Task requirements: Only lines containing the word "nature" are needed; pull them out of the material.

Input material:
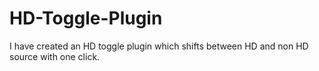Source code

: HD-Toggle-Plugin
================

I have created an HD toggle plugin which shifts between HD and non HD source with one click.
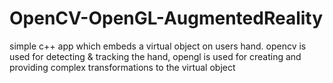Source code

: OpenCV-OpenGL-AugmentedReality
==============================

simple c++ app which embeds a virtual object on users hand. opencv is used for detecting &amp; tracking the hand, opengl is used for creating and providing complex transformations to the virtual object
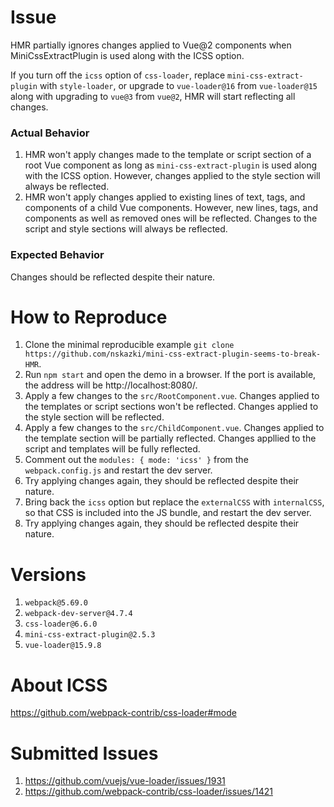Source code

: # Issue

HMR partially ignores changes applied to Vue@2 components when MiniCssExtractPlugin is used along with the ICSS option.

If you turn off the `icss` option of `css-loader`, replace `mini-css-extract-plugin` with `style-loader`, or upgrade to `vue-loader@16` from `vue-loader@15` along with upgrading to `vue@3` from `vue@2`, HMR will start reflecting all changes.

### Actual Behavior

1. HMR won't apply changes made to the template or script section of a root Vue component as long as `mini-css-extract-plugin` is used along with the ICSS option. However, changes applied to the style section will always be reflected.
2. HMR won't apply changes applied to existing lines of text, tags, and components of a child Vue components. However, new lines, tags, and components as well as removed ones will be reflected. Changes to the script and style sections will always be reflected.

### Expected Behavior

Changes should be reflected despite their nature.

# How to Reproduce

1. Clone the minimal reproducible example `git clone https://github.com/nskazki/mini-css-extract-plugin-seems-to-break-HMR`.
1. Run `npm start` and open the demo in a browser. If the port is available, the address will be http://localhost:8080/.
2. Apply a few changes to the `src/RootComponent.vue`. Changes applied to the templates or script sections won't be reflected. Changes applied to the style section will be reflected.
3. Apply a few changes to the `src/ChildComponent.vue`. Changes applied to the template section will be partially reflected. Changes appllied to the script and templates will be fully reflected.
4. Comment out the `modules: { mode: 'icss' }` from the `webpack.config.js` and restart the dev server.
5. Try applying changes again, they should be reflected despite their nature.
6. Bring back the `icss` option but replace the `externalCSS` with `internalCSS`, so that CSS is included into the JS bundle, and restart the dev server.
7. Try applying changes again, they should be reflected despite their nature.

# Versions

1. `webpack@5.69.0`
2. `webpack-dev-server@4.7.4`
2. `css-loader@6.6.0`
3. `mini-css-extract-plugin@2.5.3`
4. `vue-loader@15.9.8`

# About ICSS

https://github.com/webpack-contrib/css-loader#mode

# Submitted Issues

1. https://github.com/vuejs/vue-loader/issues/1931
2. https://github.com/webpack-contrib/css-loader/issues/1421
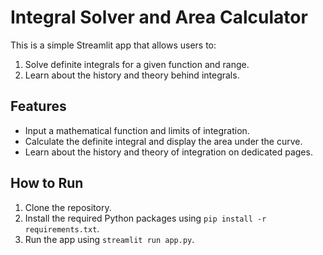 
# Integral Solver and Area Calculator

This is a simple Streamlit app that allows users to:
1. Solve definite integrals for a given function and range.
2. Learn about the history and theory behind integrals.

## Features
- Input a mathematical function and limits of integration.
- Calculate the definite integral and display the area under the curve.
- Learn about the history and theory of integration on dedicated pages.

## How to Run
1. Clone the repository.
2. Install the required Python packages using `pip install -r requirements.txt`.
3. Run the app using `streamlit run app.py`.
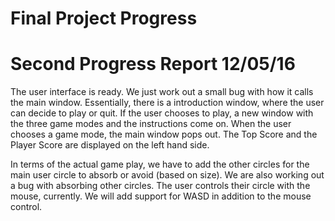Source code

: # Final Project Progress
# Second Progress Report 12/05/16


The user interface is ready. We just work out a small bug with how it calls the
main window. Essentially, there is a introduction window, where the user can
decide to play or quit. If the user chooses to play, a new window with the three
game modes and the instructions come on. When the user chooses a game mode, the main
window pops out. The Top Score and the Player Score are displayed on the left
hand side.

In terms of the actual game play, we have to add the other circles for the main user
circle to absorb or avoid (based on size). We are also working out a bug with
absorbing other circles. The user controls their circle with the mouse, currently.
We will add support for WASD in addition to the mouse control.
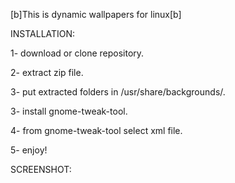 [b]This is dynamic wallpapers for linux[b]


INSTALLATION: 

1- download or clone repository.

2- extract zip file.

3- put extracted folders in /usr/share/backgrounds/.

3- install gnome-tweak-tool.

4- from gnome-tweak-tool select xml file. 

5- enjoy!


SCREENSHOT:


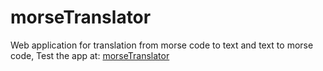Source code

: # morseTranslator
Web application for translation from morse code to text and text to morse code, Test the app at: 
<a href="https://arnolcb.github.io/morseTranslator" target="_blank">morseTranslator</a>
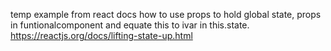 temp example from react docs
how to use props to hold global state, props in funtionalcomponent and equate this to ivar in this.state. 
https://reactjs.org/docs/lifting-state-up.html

Exercise solution:
Changes should be reflected despite their nature.
5. Try applying changes again, they should be reflected despite their nature.
7. Try applying changes again, they should be reflected despite their nature.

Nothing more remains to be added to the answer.